▶ [Working data]
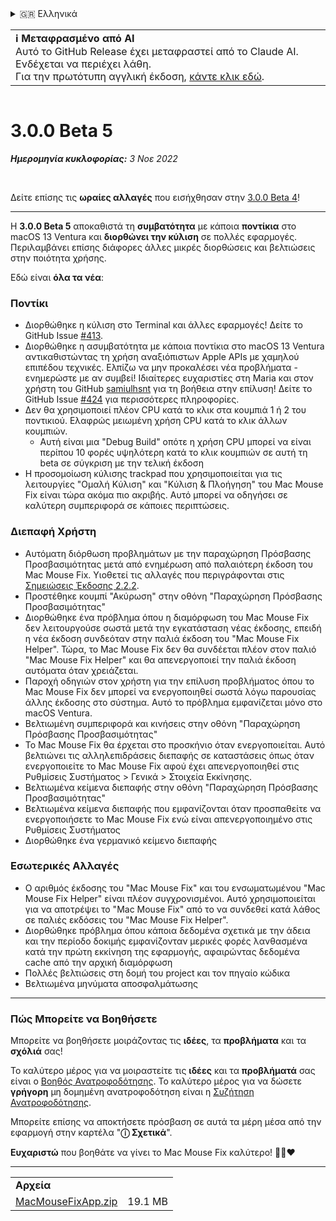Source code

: <details>
<summary>🇬🇷 Ελληνικά</summary>

[🇬🇧 English (GitHub)](https://github.com/noah-nuebling/mac-mouse-fix/releases/tag/3.0.0-Beta-5)\
[🇦🇩 Català](https://redirect.macmousefix.com/?target=mmf-release&tag=3.0.0-Beta-5&locale=ca)\
[🇩🇪 Deutsch](https://redirect.macmousefix.com/?target=mmf-release&tag=3.0.0-Beta-5&locale=de)\
[🇪🇸 Español](https://redirect.macmousefix.com/?target=mmf-release&tag=3.0.0-Beta-5&locale=es)\
[🇫🇷 Français](https://redirect.macmousefix.com/?target=mmf-release&tag=3.0.0-Beta-5&locale=fr)\
[🇮🇩 Indonesia](https://redirect.macmousefix.com/?target=mmf-release&tag=3.0.0-Beta-5&locale=id)\
[🇮🇹 Italiano](https://redirect.macmousefix.com/?target=mmf-release&tag=3.0.0-Beta-5&locale=it)\
[🇭🇺 Magyar](https://redirect.macmousefix.com/?target=mmf-release&tag=3.0.0-Beta-5&locale=hu)\
[🇳🇱 Nederlands](https://redirect.macmousefix.com/?target=mmf-release&tag=3.0.0-Beta-5&locale=nl)\
[🇵🇱 Polski](https://redirect.macmousefix.com/?target=mmf-release&tag=3.0.0-Beta-5&locale=pl)\
[🇧🇷 Português (Brasil)](https://redirect.macmousefix.com/?target=mmf-release&tag=3.0.0-Beta-5&locale=pt-BR)\
[🇵🇹 Português (Portugal)](https://redirect.macmousefix.com/?target=mmf-release&tag=3.0.0-Beta-5&locale=pt-PT)\
[🇷🇴 Română](https://redirect.macmousefix.com/?target=mmf-release&tag=3.0.0-Beta-5&locale=ro)\
[🇸🇪 Svenska](https://redirect.macmousefix.com/?target=mmf-release&tag=3.0.0-Beta-5&locale=sv)\
[🇻🇳 Tiếng Việt](https://redirect.macmousefix.com/?target=mmf-release&tag=3.0.0-Beta-5&locale=vi)\
[🇹🇷 Türkçe](https://redirect.macmousefix.com/?target=mmf-release&tag=3.0.0-Beta-5&locale=tr)\
[🇨🇿 Čeština](https://redirect.macmousefix.com/?target=mmf-release&tag=3.0.0-Beta-5&locale=cs)\
**🇬🇷 Ελληνικά**\
[🇷🇺 Русский](https://redirect.macmousefix.com/?target=mmf-release&tag=3.0.0-Beta-5&locale=ru)\
[🇺🇦 Українська](https://redirect.macmousefix.com/?target=mmf-release&tag=3.0.0-Beta-5&locale=uk)\
[🇮🇱 עברית](https://redirect.macmousefix.com/?target=mmf-release&tag=3.0.0-Beta-5&locale=he)\
[🇸🇦 العربية](https://redirect.macmousefix.com/?target=mmf-release&tag=3.0.0-Beta-5&locale=ar)\
[🇮🇳 हिन्दी](https://redirect.macmousefix.com/?target=mmf-release&tag=3.0.0-Beta-5&locale=hi)\
[🇹🇭 ไทย](https://redirect.macmousefix.com/?target=mmf-release&tag=3.0.0-Beta-5&locale=th)\
[🇨🇳 中文 (简体)](https://redirect.macmousefix.com/?target=mmf-release&tag=3.0.0-Beta-5&locale=zh-Hans)\
[🇨🇳 中文 (繁體)](https://redirect.macmousefix.com/?target=mmf-release&tag=3.0.0-Beta-5&locale=zh-Hant)\
[🇭🇰 中文（香港)](https://redirect.macmousefix.com/?target=mmf-release&tag=3.0.0-Beta-5&locale=zh-HK)\
[🇯🇵 日本語](https://redirect.macmousefix.com/?target=mmf-release&tag=3.0.0-Beta-5&locale=ja)\
[🇰🇷 한국어](https://redirect.macmousefix.com/?target=mmf-release&tag=3.0.0-Beta-5&locale=ko)\
[Help translate Mac Mouse Fix to different languages!](https://github.com/noah-nuebling/mac-mouse-fix/discussions/731)
</details>
<table align=><td>
<b>ℹ️ Μεταφρασμένο από AI</b><br>
Αυτό το GitHub Release έχει μεταφραστεί από το Claude AI. Ενδέχεται να περιέχει λάθη.<br>
Για την πρωτότυπη αγγλική έκδοση, <a href="https://github.com/noah-nuebling/mac-mouse-fix/releases/tag/3.0.0-Beta-5">κάντε κλικ εδώ</a>.
</td></table>

<table></table>

# 3.0.0 Beta 5
***Ημερομηνία κυκλοφορίας:** 3 Νοε 2022*

<br>

Δείτε επίσης τις **ωραίες αλλαγές** που εισήχθησαν στην [3.0.0 Beta 4](https://redirect.macmousefix.com/?target=mmf-release&tag=3.0.0-Beta-4&locale=el)!

---

Η **3.0.0 Beta 5** αποκαθιστά τη **συμβατότητα** με κάποια **ποντίκια** στο macOS 13 Ventura και **διορθώνει την κύλιση** σε πολλές εφαρμογές.
Περιλαμβάνει επίσης διάφορες άλλες μικρές διορθώσεις και βελτιώσεις στην ποιότητα χρήσης.

Εδώ είναι **όλα τα νέα**:

### Ποντίκι

- Διορθώθηκε η κύλιση στο Terminal και άλλες εφαρμογές! Δείτε το GitHub Issue [#413](https://github.com/noah-nuebling/mac-mouse-fix/issues/413).
- Διορθώθηκε η ασυμβατότητα με κάποια ποντίκια στο macOS 13 Ventura αντικαθιστώντας τη χρήση αναξιόπιστων Apple APIs με χαμηλού επιπέδου τεχνικές. Ελπίζω να μην προκαλέσει νέα προβλήματα - ενημερώστε με αν συμβεί! Ιδιαίτερες ευχαριστίες στη Maria και στον χρήστη του GitHub [samiulhsnt](https://github.com/samiulhsnt) για τη βοήθεια στην επίλυση! Δείτε το GitHub Issue [#424](https://github.com/noah-nuebling/mac-mouse-fix/issues/424) για περισσότερες πληροφορίες.
- Δεν θα χρησιμοποιεί πλέον CPU κατά το κλικ στα κουμπιά 1 ή 2 του ποντικιού. Ελαφρώς μειωμένη χρήση CPU κατά το κλικ άλλων κουμπιών.
    - Αυτή είναι μια "Debug Build" οπότε η χρήση CPU μπορεί να είναι περίπου 10 φορές υψηλότερη κατά το κλικ κουμπιών σε αυτή τη beta σε σύγκριση με την τελική έκδοση
- Η προσομοίωση κύλισης trackpad που χρησιμοποιείται για τις λειτουργίες "Ομαλή Κύλιση" και "Κύλιση & Πλοήγηση" του Mac Mouse Fix είναι τώρα ακόμα πιο ακριβής. Αυτό μπορεί να οδηγήσει σε καλύτερη συμπεριφορά σε κάποιες περιπτώσεις.

### Διεπαφή Χρήστη

- Αυτόματη διόρθωση προβλημάτων με την παραχώρηση Πρόσβασης Προσβασιμότητας μετά από ενημέρωση από παλαιότερη έκδοση του Mac Mouse Fix. Υιοθετεί τις αλλαγές που περιγράφονται στις [Σημειώσεις Έκδοσης 2.2.2](https://redirect.macmousefix.com/?target=mmf-release&tag=2.2.2&locale=el).
- Προστέθηκε κουμπί "Ακύρωση" στην οθόνη "Παραχώρηση Πρόσβασης Προσβασιμότητας"
- Διορθώθηκε ένα πρόβλημα όπου η διαμόρφωση του Mac Mouse Fix δεν λειτουργούσε σωστά μετά την εγκατάσταση νέας έκδοσης, επειδή η νέα έκδοση συνδεόταν στην παλιά έκδοση του "Mac Mouse Fix Helper". Τώρα, το Mac Mouse Fix δεν θα συνδέεται πλέον στον παλιό "Mac Mouse Fix Helper" και θα απενεργοποιεί την παλιά έκδοση αυτόματα όταν χρειάζεται.
- Παροχή οδηγιών στον χρήστη για την επίλυση προβλήματος όπου το Mac Mouse Fix δεν μπορεί να ενεργοποιηθεί σωστά λόγω παρουσίας άλλης έκδοσης στο σύστημα. Αυτό το πρόβλημα εμφανίζεται μόνο στο macOS Ventura.
- Βελτιωμένη συμπεριφορά και κινήσεις στην οθόνη "Παραχώρηση Πρόσβασης Προσβασιμότητας"
- Το Mac Mouse Fix θα έρχεται στο προσκήνιο όταν ενεργοποιείται. Αυτό βελτιώνει τις αλληλεπιδράσεις διεπαφής σε καταστάσεις όπως όταν ενεργοποιείτε το Mac Mouse Fix αφού έχει απενεργοποιηθεί στις Ρυθμίσεις Συστήματος > Γενικά > Στοιχεία Εκκίνησης.
- Βελτιωμένα κείμενα διεπαφής στην οθόνη "Παραχώρηση Πρόσβασης Προσβασιμότητας"
- Βελτιωμένα κείμενα διεπαφής που εμφανίζονται όταν προσπαθείτε να ενεργοποιήσετε το Mac Mouse Fix ενώ είναι απενεργοποιημένο στις Ρυθμίσεις Συστήματος
- Διορθώθηκε ένα γερμανικό κείμενο διεπαφής

### Εσωτερικές Αλλαγές

- Ο αριθμός έκδοσης του "Mac Mouse Fix" και του ενσωματωμένου "Mac Mouse Fix Helper" είναι πλέον συγχρονισμένοι. Αυτό χρησιμοποιείται για να αποτρέψει το "Mac Mouse Fix" από το να συνδεθεί κατά λάθος σε παλιές εκδόσεις του "Mac Mouse Fix Helper".
- Διορθώθηκε πρόβλημα όπου κάποια δεδομένα σχετικά με την άδεια και την περίοδο δοκιμής εμφανίζονταν μερικές φορές λανθασμένα κατά την πρώτη εκκίνηση της εφαρμογής, αφαιρώντας δεδομένα cache από την αρχική διαμόρφωση
- Πολλές βελτιώσεις στη δομή του project και τον πηγαίο κώδικα
- Βελτιωμένα μηνύματα αποσφαλμάτωσης

---

### Πώς Μπορείτε να Βοηθήσετε

Μπορείτε να βοηθήσετε μοιράζοντας τις **ιδέες**, τα **προβλήματα** και τα **σχόλιά** σας!

Το καλύτερο μέρος για να μοιραστείτε τις **ιδέες** και τα **προβλήματά** σας είναι ο [Βοηθός Ανατροφοδότησης](https://noah-nuebling.github.io/mac-mouse-fix-feedback-assistant/?type=bug-report).
Το καλύτερο μέρος για να δώσετε **γρήγορη** μη δομημένη ανατροφοδότηση είναι η [Συζήτηση Ανατροφοδότησης](https://github.com/noah-nuebling/mac-mouse-fix/discussions/366).

Μπορείτε επίσης να αποκτήσετε πρόσβαση σε αυτά τα μέρη μέσα από την εφαρμογή στην καρτέλα "**ⓘ Σχετικά**".

**Ευχαριστώ** που βοηθάτε να γίνει το Mac Mouse Fix καλύτερο! 💙💛❤️

---

<table align="start">
<tr>
    <td colspan=2>
        <b>Αρχεία</b>
    </td>
</tr>
<tr>
    <td><a href="https://github.com/noah-nuebling/mac-mouse-fix/releases/download/3.0.0-Beta-5/MacMouseFixApp.zip">MacMouseFixApp.zip</a></td>
    <td>19.1 MB</td>
</tr>
</table>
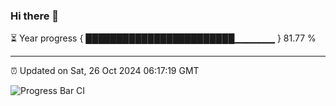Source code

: ### Hi there 👋

⏳ Year progress { ████████████████████████▁▁▁▁▁▁ } 81.77 %

---

⏰ Updated on Sat, 26 Oct 2024 06:17:19 GMT

![Progress Bar CI](https://github.com/liununu/liununu/workflows/Progress%20Bar%20CI/badge.svg)
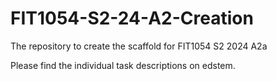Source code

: # FIT1054-S2-24-A2-Creation
The repository to create the scaffold for FIT1054 S2 2024 A2a

Please find the individual task descriptions on edstem.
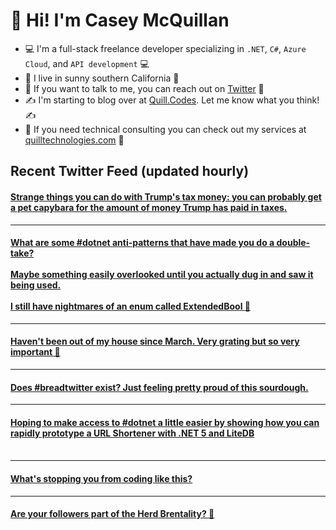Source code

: # 👋 Hi! I'm Casey McQuillan

- 💻 I'm a full-stack freelance developer specializing in `.NET`, `C#`, `Azure Cloud`, and `API development` 💻
- 🌴 I live in sunny southern California 🌴
- 📲 If you want to talk to me, you can reach out on [Twitter](https://twitter.com/QuillCodes) 📲
- ✍ I'm starting to blog over at [Quill.Codes](https://quill.codes/). Let me know what you think! ✍
- 🦾 If you need technical consulting you can check out my services at [quilltechnologies.com](https://quilltechnologies.com/) 🦿


## Recent Twitter Feed (updated hourly)

<!-- BEGIN TWEETS -->
#### [Strange things you can do with Trump's tax money: you can probably get a pet capybara for the amount of money Trump has paid in taxes.](https://twitter.com/QuillCodes/status/1310635087210446854)

---


#### [What are some #dotnet anti-patterns that have made you do a double-take? <br /><br />Maybe something easily overlooked until you actually dug in and saw it being used.<br /><br />I still have nightmares of an enum called ExtendedBool 😬](https://twitter.com/QuillCodes/status/1309687078754476033)

---


#### [Haven't been out of my house since March. Very grating but so very important 😬 ](https://twitter.com/QuillCodes/status/1309575657781780480)

---


#### [Does #breadtwitter exist? Just feeling pretty proud of this sourdough.](https://twitter.com/QuillCodes/status/1309193942034857986)

---


#### [Hoping to make access to #dotnet a little easier by showing how you can rapidly prototype a URL Shortener with .NET 5 and LiteDB<br /><br />](https://twitter.com/QuillCodes/status/1309166400351735808)

---


#### [What's stopping you from coding like this?](https://twitter.com/QuillCodes/status/1306830169013805056)

---


#### [Are your followers part of the Herd Brentality? 🤔](https://twitter.com/QuillCodes/status/1306095434822115328)
<!-- END TWEETS -->

<!--
**cmcquillan/cmcquillan** is a ✨ _special_ ✨ repository because its `README.md` (this file) appears on your GitHub profile.

Here are some ideas to get you started:

- 🔭 I’m currently working on ...
- 🌱 I’m currently learning ...
- 👯 I’m looking to collaborate on ...
- 🤔 I’m looking for help with ...
- 💬 Ask me about ...
- 📫 How to reach me: ...
- 😄 Pronouns: ...
- ⚡ Fun fact: ...
-->
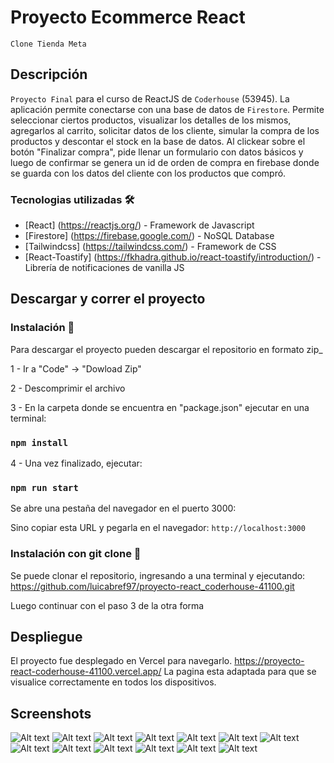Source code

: # Proyecto Ecommerce React

`Clone Tienda Meta`

## Descripción

`Proyecto Final` para el curso de ReactJS de `Coderhouse` (53945).
La aplicación permite conectarse con una base de datos de `Firestore`.
Permite seleccionar ciertos productos, visualizar los detalles de los mismos, agregarlos al carrito, solicitar datos de los cliente, simular la compra de los productos y descontar el stock en la base de datos. Al clickear sobre el botón "Finalizar compra", pide llenar un formulario con datos básicos y luego de confirmar se genera un id de orden de compra en firebase donde se guarda con los datos del cliente con los productos que compró.

### Tecnologias utilizadas 🛠️

- [React] (https://reactjs.org/) - Framework de Javascript
- [Firestore] (https://firebase.google.com/) - NoSQL Database
- [Tailwindcss] (https://tailwindcss.com/) - Framework de CSS
- [React-Toastify] (https://fkhadra.github.io/react-toastify/introduction/) - Librería de notificaciones de vanilla JS

## Descargar y correr el proyecto

### Instalación 🔧

Para descargar el proyecto pueden descargar el repositorio en formato zip_

1 - Ir a "Code" -> "Dowload Zip"

2 - Descomprimir el archivo

3 - En la carpeta donde se encuentra en "package.json" ejecutar en una terminal:

### `npm install`

4 - Una vez finalizado, ejecutar:

### `npm run start`

Se abre una pestaña del navegador en el puerto 3000:

Sino copiar esta URL y pegarla en el navegador: `http://localhost:3000`

### Instalación con git clone 🔧

Se puede clonar el repositorio, ingresando a una terminal y ejecutando: https://github.com/luicabref97/proyecto-react_coderhouse-41100.git

Luego continuar con el paso 3 de la otra forma

## Despliegue

El proyecto fue desplegado en Vercel para navegarlo.
https://proyecto-react-coderhouse-41100.vercel.app/ La pagina esta adaptada para que se visualice correctamente en todos los dispositivos.

## Screenshots

![Alt text](https://github.com/luicabref97/proyecto-react_coderhouse-41100/blob/master/docs/Screenshot_1.png "Home-1")
![Alt text](https://github.com/luicabref97/proyecto-react_coderhouse-41100/blob/master/docs/Screenshot_2.png "Home-2")
![Alt text](https://github.com/luicabref97/proyecto-react_coderhouse-41100/blob/master/docs/Screenshot_3.png "Home-3")
![Alt text](https://github.com/luicabref97/proyecto-react_coderhouse-41100/blob/master/docs/Screenshot_7.png "Home-DarkMode")
![Alt text](https://github.com/luicabref97/proyecto-react_coderhouse-41100/blob/master/docs/Screenshot_4.png "Category-1")
![Alt text](https://github.com/luicabref97/proyecto-react_coderhouse-41100/blob/master/docs/Screenshot_5.png "Category-2")
![Alt text](https://github.com/luicabref97/proyecto-react_coderhouse-41100/blob/master/docs/Screenshot_6.png "Category-3")
![Alt text](https://github.com/luicabref97/proyecto-react_coderhouse-41100/blob/master/docs/Screenshot_8.png  "ItemDetail-1")
![Alt text](https://github.com/luicabref97/proyecto-react_coderhouse-41100/blob/master/docs/Screenshot_9.png  "ItemDetail-2")
![Alt text](https://github.com/luicabref97/proyecto-react_coderhouse-41100/blob/master/docs/Screenshot_10.png "Cart")
![Alt text](https://github.com/luicabref97/proyecto-react_coderhouse-41100/blob/master/docs/Screenshot_11.png "Checkout-1")
![Alt text](https://github.com/luicabref97/proyecto-react_coderhouse-41100/blob/master/docs/Screenshot_12.png "Checkout-2")
![Alt text](https://github.com/luicabref97/proyecto-react_coderhouse-41100/blob/master/docs/Screenshot_13.png "OC_Confirmed")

▶ [Prompt] Looking above, find the stretch of lines that opens with the one holding "<!-- END TWEETS -->" and closes with the one holding "La aplicación permite". Copy it exactly, pictures excluded.

▶ [Answer space]
<!-- END TWEETS -->

<!--
**cmcquillan/cmcquillan** is a ✨ _special_ ✨ repository because its `README.md` (this file) appears on your GitHub profile.

Here are some ideas to get you started:

- 🔭 I’m currently working on ...
- 🌱 I’m currently learning ...
- 👯 I’m looking to collaborate on ...
- 🤔 I’m looking for help with ...
- 💬 Ask me about ...
- 📫 How to reach me: ...
- 😄 Pronouns: ...
- ⚡ Fun fact: ...
-->
Source code

: # Proyecto Ecommerce React

`Clone Tienda Meta`

## Descripción

`Proyecto Final` para el curso de ReactJS de `Coderhouse` (53945).
La aplicación permite conectarse con una base de datos de `Firestore`.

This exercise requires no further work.